Long before a President talked about an "axis of evil" and "regime change," a President talked of going "to war for humanity's sake," in order to liberate Cuba and the Philippines from Spain. Both were taken, and a string of other colonies followed: Hawaii, Puerto Rico, Guam and Panama--a country we created in order to occupy it. There was, President McKinley said of his decision to declare war, "nothing left for us to do but to take them all, and to educate and uplift and Christianize them, and by God's grace do the very best we could by them, as our fellow-men for whom Christ also died."
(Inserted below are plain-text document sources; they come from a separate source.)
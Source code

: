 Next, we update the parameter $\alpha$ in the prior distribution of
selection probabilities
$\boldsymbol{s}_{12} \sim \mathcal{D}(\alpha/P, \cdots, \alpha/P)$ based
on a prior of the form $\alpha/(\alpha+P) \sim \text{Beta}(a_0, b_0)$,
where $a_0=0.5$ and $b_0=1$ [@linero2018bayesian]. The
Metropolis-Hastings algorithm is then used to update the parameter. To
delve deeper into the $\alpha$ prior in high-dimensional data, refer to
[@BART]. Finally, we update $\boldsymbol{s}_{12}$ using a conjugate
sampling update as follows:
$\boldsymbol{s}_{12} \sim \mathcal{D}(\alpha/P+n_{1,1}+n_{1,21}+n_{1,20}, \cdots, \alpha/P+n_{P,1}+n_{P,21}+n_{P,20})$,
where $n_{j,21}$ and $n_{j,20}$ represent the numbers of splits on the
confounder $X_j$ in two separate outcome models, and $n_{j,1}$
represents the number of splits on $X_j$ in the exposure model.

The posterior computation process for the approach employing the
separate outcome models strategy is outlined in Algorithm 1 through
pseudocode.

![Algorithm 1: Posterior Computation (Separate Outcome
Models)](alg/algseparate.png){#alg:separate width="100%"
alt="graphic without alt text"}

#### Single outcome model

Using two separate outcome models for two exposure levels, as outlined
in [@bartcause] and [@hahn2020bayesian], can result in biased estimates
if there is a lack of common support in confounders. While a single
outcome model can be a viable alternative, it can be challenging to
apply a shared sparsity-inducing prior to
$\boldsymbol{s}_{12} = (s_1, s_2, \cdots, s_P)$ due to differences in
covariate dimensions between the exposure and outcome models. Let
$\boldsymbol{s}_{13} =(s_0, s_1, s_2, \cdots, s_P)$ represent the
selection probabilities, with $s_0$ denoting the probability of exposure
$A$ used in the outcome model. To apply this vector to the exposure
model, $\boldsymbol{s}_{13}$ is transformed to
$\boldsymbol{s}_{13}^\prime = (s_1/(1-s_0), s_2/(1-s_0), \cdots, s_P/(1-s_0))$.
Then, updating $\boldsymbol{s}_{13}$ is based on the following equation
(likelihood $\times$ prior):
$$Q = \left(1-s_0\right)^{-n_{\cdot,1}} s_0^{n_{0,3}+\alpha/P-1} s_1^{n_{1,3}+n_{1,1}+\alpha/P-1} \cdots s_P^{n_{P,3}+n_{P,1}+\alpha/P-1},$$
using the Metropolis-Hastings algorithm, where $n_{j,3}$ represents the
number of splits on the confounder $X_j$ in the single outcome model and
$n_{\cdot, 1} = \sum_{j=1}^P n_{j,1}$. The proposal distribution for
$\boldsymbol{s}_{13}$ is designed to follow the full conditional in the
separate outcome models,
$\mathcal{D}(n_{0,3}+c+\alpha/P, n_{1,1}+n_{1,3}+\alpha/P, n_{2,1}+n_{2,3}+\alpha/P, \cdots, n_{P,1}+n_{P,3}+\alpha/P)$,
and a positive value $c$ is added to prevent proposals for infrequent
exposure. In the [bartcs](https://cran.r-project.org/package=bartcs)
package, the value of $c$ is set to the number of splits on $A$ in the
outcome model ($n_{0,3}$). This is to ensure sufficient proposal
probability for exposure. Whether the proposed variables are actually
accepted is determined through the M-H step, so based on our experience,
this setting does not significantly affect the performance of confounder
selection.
Long before Trent Lott and John Ashcroft accused Bush Administration opponents of aiding the enemy, McKinley's men shouted down the small group of Mugwumps and members of the Anti-Imperialist League, who were opposed to an America that projected its ideals abroad by force without considering the consequences. "If we ever come to nothing as a nation," Theodore Roosevelt wrote to his colleague-in-arms, Senator Henry Cabot Lodge, "it will be because the treachery of Carl Schurz, [Harvard] President Eliot, and the Evening Post and the futile sentimentalists of the international arbitration type, bears its legitimate fruit in producing a flabby, timid type of character, which eats away the great fighting features of our race."
Long before September 11, when Americans hung flags on mailboxes and highway overpasses and pasted them to the bumpers of their cars, audiences at theaters and music halls sang "The Star-Spangled Banner" after each performance. The conflict with Spain, John Hay said, would be "a splendid little war."
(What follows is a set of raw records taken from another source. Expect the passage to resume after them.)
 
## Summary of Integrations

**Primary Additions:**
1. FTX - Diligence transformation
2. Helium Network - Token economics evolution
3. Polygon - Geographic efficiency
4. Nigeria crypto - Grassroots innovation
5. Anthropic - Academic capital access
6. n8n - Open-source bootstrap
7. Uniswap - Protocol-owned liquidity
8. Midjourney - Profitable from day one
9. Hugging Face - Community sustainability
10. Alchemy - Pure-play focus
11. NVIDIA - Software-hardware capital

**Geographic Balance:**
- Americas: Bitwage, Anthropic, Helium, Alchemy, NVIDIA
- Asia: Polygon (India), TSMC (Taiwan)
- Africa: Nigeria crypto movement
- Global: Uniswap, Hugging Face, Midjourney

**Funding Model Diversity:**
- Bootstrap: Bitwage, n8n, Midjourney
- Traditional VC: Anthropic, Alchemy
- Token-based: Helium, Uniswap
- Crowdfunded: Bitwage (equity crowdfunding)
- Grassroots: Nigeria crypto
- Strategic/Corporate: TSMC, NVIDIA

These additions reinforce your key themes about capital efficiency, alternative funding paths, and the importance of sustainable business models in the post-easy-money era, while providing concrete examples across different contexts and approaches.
It is not the first time. And if those voices raised against imperialism were not adequately heard a hundred years ago, it is time to let them speak again.
On the Need to Follow Our Constitutional Principles
"It is not that we would hold America back from playing her full part in the world's affairs, but that we believe that her part could be better accomplished by close adherence to those high principles which are ideally embodied in her institutions--by the establishment of her own democracy in such wise as to make it a symbol of noble self-government, and by exercising the influence of a great, unarmed and peaceful power on the affairs and the moral temper of the world."
--Charles Eliot Norton, professor of fine arts, Harvard
"I would gladly pay twenty millions today to restore our republic to its first principles."
--Andrew Carnegie,
explaining why he would buy the Philippines from the
United States in order to give the islands their independence
On the Need to Address Our Own National Problems
"Nations and communities don't die from disorders external to them; dangerous decay is internal. The trouble with Rome wasn't in the colonies and the empire; it was in the Senate and the forum."
--Charles Francis Adams Jr., historian, industrialist
"The serious question for the people of this country to consider is what effect the imperial policy will have upon ourselves if we permit it to be established."
--Frederick Gookin
On the Power of Christian Fundamentalists
"The Kingdom of Heaven is to come as a grain of mustard seed, not as a thirteen-inch shell."
--The Rev. H.P. Faunce, Baptist minister
On the Evils of a Permanent Military Establishment
"A wretched fatuity that so-called patriotism which will not remember that we are the envy of the whole world for the priceless privilege of being exempt from the oppressive burden of warlike preparations."